**Dataset excerpts:**

<<<<

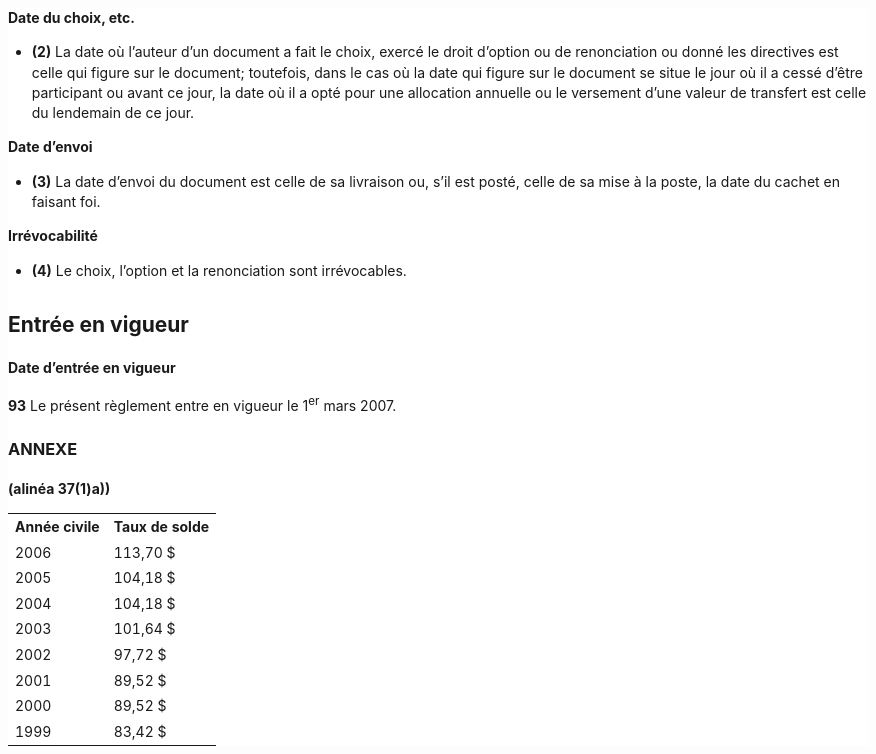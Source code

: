 **Date du choix, etc.**

- **(2)** La date où l’auteur d’un document a fait le choix, exercé le droit d’option ou de renonciation ou donné les directives est celle qui figure sur le document; toutefois, dans le cas où la date qui figure sur le document se situe le jour où il a cessé d’être participant ou avant ce jour, la date où il a opté pour une allocation annuelle ou le versement d’une valeur de transfert est celle du lendemain de ce jour.

**Date d’envoi**

- **(3)** La date d’envoi du document est celle de sa livraison ou, s’il est posté, celle de sa mise à la poste, la date du cachet en faisant foi.

**Irrévocabilité**

- **(4)** Le choix, l’option et la renonciation sont irrévocables.




## Entrée en vigueur



**Date d’entrée en vigueur**

**93** Le présent règlement entre en vigueur le 1<sup>er</sup> mars 2007.




### **ANNEXE** 
**(alinéa 37(1)a))**
<table>
<tr>
<th>Année civile</th>
<th>Taux de solde</th>
</tr>
<tr>
<td>2006</td>
<td>113,70 $</td>
</tr>
<tr>
<td>2005</td>
<td>104,18 $</td>
</tr>
<tr>
<td>2004</td>
<td>104,18 $</td>
</tr>
<tr>
<td>2003</td>
<td>101,64 $</td>
</tr>
<tr>
<td>2002</td>
<td>97,72 $</td>
</tr>
<tr>
<td>2001</td>
<td>89,52 $</td>
</tr>
<tr>
<td>2000</td>
<td>89,52 $</td>
</tr>
<tr>
<td>1999</td>
<td>83,42 $</td>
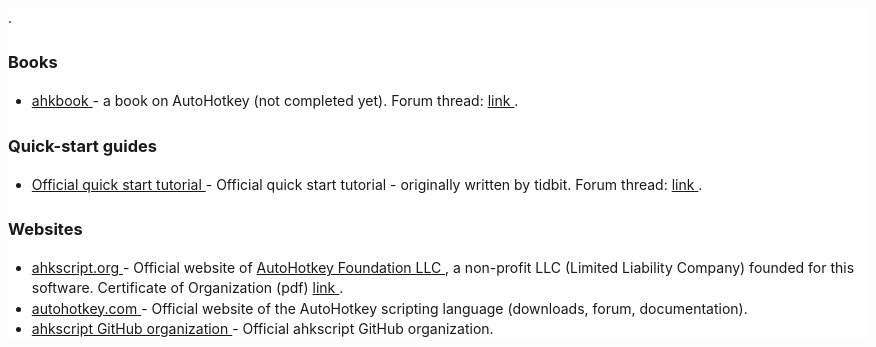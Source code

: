   </a>
  .
 </li>
</ul>
<h3>
 Books
</h3>
<ul>
 <li>
  <a href="http://ahkscript.github.io/ahkbook/projectinfo.html">
   ahkbook
  </a>
  - a book on AutoHotkey (not completed yet). Forum thread:
  <a href="https://autohotkey.com/board/topic/73014-ahkbook-a-free-online-book-for-autohotkey/">
   link
  </a>
  .
 </li>
</ul>
<h3>
 Quick-start guides
</h3>
<ul>
 <li>
  <a href="https://autohotkey.com/docs/Tutorial.htm">
   Official quick start tutorial
  </a>
  - Official quick start tutorial - originally written by tidbit. Forum thread:
  <a href="https://autohotkey.com/boards/viewtopic.php?f=7&t=27">
   link
  </a>
  .
 </li>
</ul>
<h3>
 Websites
</h3>
<ul>
 <li>
  <a href="http://ahkscript.org/">
   ahkscript.org
  </a>
  - Official website of
  <a href="http://ahkscript.org/foundation/">
   AutoHotkey Foundation LLC
  </a>
  , a non-profit LLC (Limited Liability Company) founded for this software. Certificate of Organization (pdf)
  <a href="http://ahkscript.org/certificate_of_organization.pdf">
   link
  </a>
  .
 </li>
 <li>
  <a href="https://autohotkey.com/">
   autohotkey.com
  </a>
  - Official website of the AutoHotkey scripting language (downloads, forum, documentation).
 </li>
 <li>
  <a href="https://github.com/ahkscript">
   ahkscript GitHub organization
  </a>
  - Official ahkscript GitHub organization.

>>>>

**TASK DIRECTIONS:** Your answer should be the lines from the opening of the records through the line with "<td>2001</td>", both ends retyped exactly and pictures left out.

**EXPECTED ANSWER:**
Source code

: **Date du choix, etc.**

- **(2)** La date où l’auteur d’un document a fait le choix, exercé le droit d’option ou de renonciation ou donné les directives est celle qui figure sur le document; toutefois, dans le cas où la date qui figure sur le document se situe le jour où il a cessé d’être participant ou avant ce jour, la date où il a opté pour une allocation annuelle ou le versement d’une valeur de transfert est celle du lendemain de ce jour.

**Date d’envoi**

- **(3)** La date d’envoi du document est celle de sa livraison ou, s’il est posté, celle de sa mise à la poste, la date du cachet en faisant foi.

**Irrévocabilité**

- **(4)** Le choix, l’option et la renonciation sont irrévocables.




## Entrée en vigueur



**Date d’entrée en vigueur**

**93** Le présent règlement entre en vigueur le 1<sup>er</sup> mars 2007.




### **ANNEXE** 
**(alinéa 37(1)a))**
<table>
<tr>
<th>Année civile</th>
<th>Taux de solde</th>
</tr>
<tr>
<td>2006</td>
<td>113,70 $</td>
</tr>
<tr>
<td>2005</td>
<td>104,18 $</td>
</tr>
<tr>
<td>2004</td>
<td>104,18 $</td>
</tr>
<tr>
<td>2003</td>
<td>101,64 $</td>
</tr>
<tr>
<td>2002</td>
<td>97,72 $</td>
</tr>
<tr>
<td>2001</td>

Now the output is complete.